Township in Pennsylvania, United States

Elk Township is a township in Warren County, Pennsylvania, United States. The population was 468 at the 2020 census, down from 520 at the 2010 census. 551 at the 2000 census.

==Geography==
According to the United States Census Bureau, the township has a total area of 43.9 sqmi, of which 41.3 sqmi is land and 2.6 sqmi (5.86%) is water.

==Demographics==

As of the census of 2000, there were 551 people, 214 households, and 167 families residing in the township. The population density was 13.3 people per square mile (5.2/km^{2}). There were 342 housing units at an average density of 8.3/sq mi (3.2/km^{2}). The racial makeup of the township was 98.73% White, and 1.27% from two or more races.

There were 214 households, out of which 32.7% had children under the age of 18 living with them, 72.4% were married couples living together, 2.3% had a female householder with no husband present, and 21.5% were non-families. 17.8% of all households were made up of individuals, and 7.9% had someone living alone who was 65 years of age or older. The average household size was 2.57 and the average family size was 2.89.

In the township the population was spread out, with 24.1% under the age of 18, 5.1% from 18 to 24, 29.2% from 25 to 44, 31.2% from 45 to 64, and 10.3% who were 65 years of age or older.

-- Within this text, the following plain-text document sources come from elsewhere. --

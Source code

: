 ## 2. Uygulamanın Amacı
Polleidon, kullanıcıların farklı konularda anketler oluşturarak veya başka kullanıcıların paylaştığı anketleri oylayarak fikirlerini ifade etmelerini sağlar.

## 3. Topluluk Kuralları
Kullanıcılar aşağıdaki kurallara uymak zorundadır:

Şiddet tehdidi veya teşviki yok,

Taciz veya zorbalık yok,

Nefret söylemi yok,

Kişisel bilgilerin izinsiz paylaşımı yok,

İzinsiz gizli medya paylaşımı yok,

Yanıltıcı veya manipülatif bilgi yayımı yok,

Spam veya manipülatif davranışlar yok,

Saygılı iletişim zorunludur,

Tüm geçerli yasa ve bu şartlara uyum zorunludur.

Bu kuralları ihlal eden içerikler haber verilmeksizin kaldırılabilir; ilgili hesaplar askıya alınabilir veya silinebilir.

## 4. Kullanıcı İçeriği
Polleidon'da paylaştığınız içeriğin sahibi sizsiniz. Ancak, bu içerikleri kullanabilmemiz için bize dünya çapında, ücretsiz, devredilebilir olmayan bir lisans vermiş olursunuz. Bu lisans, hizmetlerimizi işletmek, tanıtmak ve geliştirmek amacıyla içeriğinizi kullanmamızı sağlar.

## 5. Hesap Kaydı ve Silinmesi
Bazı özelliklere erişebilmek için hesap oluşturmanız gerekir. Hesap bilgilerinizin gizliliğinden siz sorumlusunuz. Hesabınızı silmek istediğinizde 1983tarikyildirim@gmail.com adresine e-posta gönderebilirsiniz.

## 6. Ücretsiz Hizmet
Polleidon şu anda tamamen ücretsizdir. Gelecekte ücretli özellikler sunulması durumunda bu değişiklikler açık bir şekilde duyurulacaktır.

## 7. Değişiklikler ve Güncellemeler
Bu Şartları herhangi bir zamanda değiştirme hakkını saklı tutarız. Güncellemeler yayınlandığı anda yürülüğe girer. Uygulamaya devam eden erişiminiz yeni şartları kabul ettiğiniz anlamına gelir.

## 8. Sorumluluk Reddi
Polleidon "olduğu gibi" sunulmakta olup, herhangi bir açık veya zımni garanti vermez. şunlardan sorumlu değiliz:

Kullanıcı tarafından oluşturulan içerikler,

The median age was 42 years. For every 100 females, there were 105.6 males. For every 100 females age 18 and over, there were 106.9 males.

The median income for a household in the township was $45,179, and the median income for a family was $48,125. Males had a median income of $35,313 versus $21,806 for females. The per capita income for the township was $20,592. About 0.6% of families and 2.0% of the population were below the poverty line, including 1.3% of those under age 18 and 3.6% of those age 65 or over.

Historical population
| Census | Pop. | Note | %± |
| 2000 | 551 |  | — |
| 2010 | 520 |  | −5.6% |
| 2020 | 482 |  | −7.3% |
| 2024 (est.) | 464 |  | −3.7% |
U.S. Decennial Census

==Communities and locations in Elk Township==
- Scandia — The location of the township's government offices.
- Webbs Ferry — The western terminus of a former ferry service that ran between Elk Township and Corydon (West) across the Allegheny River. The ferry has been long discontinued, but the terminal remains in use as a boat launch, maintained by the Allegheny National Forest.

==Notable people==
- Thaddeus C. Pound, Lieutenant Governor of Wisconsin, and grandfather of the poet Ezra Pound, was born in Elk Township.
- Cornplanter, the Seneca diplomat, lived most of his later life on an eponymous tract in Elk Township.